Segment Start: LISTED RECORDS

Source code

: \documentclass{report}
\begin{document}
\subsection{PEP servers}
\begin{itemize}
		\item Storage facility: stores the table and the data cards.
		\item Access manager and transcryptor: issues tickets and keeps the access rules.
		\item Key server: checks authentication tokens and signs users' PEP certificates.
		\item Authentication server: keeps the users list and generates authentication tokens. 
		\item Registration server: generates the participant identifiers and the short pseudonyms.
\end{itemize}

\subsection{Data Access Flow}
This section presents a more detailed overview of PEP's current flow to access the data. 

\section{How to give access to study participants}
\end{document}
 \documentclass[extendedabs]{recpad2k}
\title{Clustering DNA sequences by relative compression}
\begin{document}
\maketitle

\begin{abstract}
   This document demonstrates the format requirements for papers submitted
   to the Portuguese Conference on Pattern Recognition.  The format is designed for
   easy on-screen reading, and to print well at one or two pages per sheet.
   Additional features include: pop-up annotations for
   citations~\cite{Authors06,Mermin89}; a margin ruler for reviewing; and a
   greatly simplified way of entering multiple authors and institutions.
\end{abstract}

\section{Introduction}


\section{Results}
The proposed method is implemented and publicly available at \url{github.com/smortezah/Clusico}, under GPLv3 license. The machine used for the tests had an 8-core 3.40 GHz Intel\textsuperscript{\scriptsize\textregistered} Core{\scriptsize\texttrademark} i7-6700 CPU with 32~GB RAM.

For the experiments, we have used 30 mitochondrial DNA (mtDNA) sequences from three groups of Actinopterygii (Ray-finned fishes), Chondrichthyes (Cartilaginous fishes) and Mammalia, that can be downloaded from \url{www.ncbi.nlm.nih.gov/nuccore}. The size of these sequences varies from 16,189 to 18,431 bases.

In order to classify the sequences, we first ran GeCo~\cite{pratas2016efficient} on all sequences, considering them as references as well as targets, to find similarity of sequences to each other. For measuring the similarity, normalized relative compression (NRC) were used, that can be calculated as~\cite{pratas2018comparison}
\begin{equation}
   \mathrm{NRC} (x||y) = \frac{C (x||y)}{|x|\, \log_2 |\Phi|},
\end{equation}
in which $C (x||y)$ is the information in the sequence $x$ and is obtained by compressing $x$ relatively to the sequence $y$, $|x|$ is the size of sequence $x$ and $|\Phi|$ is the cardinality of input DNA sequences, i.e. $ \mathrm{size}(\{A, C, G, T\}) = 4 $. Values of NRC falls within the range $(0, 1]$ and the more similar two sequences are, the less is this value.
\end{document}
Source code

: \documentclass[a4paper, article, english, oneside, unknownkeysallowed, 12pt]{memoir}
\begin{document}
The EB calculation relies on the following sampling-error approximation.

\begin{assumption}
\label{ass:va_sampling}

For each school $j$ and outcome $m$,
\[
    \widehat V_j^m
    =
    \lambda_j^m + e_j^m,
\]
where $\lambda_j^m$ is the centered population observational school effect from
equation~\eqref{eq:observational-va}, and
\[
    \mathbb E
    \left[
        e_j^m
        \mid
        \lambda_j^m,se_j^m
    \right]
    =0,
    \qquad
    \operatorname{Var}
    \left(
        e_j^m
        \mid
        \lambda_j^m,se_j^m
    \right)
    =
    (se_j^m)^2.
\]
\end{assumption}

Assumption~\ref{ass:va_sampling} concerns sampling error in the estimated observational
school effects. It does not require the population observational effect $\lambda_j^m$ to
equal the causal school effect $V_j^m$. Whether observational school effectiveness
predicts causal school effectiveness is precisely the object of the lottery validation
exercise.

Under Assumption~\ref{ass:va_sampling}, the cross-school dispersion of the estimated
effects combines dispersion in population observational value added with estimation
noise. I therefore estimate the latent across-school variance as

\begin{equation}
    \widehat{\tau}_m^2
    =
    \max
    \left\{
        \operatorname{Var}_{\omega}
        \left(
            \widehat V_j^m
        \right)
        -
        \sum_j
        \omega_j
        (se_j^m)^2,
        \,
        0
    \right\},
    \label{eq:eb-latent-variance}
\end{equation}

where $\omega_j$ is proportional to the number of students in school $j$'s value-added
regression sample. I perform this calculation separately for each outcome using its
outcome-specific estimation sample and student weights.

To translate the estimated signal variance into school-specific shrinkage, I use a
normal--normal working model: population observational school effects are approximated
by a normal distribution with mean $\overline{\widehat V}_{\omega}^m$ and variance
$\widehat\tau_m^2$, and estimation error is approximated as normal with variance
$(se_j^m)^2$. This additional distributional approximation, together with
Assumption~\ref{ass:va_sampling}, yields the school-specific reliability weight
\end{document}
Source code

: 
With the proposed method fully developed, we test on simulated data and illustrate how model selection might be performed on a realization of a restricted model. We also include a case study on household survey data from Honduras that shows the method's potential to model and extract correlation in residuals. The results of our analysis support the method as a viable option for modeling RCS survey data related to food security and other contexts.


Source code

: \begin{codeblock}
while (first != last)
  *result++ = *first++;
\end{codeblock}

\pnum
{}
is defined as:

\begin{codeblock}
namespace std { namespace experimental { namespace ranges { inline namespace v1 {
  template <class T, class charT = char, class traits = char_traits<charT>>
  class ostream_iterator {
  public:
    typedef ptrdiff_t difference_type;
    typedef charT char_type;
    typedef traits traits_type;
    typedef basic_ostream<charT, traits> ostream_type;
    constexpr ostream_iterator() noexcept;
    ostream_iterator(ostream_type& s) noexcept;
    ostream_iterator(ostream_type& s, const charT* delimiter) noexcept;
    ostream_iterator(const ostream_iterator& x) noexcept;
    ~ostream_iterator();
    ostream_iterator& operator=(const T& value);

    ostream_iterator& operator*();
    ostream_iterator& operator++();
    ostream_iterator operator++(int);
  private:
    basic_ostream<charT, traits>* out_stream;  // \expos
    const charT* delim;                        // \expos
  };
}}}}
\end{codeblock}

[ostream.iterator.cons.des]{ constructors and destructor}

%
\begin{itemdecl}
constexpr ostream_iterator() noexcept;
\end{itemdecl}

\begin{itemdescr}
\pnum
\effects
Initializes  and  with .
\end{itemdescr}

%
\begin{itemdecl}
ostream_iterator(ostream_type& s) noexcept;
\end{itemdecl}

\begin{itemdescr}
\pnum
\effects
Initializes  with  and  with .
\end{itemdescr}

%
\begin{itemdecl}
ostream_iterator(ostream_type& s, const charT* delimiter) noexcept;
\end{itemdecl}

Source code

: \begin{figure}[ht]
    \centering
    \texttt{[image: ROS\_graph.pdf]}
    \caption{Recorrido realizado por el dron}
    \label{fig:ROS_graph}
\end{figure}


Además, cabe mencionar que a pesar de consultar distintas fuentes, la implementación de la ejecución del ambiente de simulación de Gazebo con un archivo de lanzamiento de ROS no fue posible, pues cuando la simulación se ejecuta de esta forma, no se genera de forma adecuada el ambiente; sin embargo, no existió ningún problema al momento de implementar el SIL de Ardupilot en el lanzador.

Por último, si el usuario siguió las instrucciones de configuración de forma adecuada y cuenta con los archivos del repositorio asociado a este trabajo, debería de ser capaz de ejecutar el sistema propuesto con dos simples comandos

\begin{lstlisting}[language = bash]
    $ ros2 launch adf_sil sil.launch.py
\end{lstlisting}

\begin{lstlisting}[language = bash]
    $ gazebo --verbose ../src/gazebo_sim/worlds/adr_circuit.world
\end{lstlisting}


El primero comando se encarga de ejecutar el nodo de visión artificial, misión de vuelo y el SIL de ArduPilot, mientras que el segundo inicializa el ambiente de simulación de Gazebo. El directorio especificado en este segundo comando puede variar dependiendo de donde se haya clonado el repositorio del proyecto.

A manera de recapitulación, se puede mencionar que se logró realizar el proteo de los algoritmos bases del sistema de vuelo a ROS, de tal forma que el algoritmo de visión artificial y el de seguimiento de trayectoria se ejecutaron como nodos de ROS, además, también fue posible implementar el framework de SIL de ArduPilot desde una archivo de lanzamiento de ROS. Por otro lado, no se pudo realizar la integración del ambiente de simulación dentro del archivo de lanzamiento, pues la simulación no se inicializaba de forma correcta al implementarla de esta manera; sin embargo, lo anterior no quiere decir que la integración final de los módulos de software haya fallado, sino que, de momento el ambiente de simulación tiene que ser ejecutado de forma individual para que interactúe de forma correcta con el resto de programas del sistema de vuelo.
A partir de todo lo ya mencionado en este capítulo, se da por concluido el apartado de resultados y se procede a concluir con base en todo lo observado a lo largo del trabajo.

Segment End: LISTED RECORDS

WORK INSTRUCTIONS: Starting at the first line of the data above, please restate word for word every line up to and including the one that holds "reviewing; and a", and add nothing else.

RESULT OF THE TASK:
Source code

: \documentclass{report}
\begin{document}
\subsection{PEP servers}
\begin{itemize}
		\item Storage facility: stores the table and the data cards.
		\item Access manager and transcryptor: issues tickets and keeps the access rules.
		\item Key server: checks authentication tokens and signs users' PEP certificates.
		\item Authentication server: keeps the users list and generates authentication tokens. 
		\item Registration server: generates the participant identifiers and the short pseudonyms.
\end{itemize}

\subsection{Data Access Flow}
This section presents a more detailed overview of PEP's current flow to access the data. 

\section{How to give access to study participants}
\end{document}
 \documentclass[extendedabs]{recpad2k}
\title{Clustering DNA sequences by relative compression}
\begin{document}
\maketitle

\begin{abstract}
   This document demonstrates the format requirements for papers submitted
   to the Portuguese Conference on Pattern Recognition.  The format is designed for
   easy on-screen reading, and to print well at one or two pages per sheet.
   Additional features include: pop-up annotations for
   citations~\cite{Authors06,Mermin89}; a margin ruler for reviewing; and a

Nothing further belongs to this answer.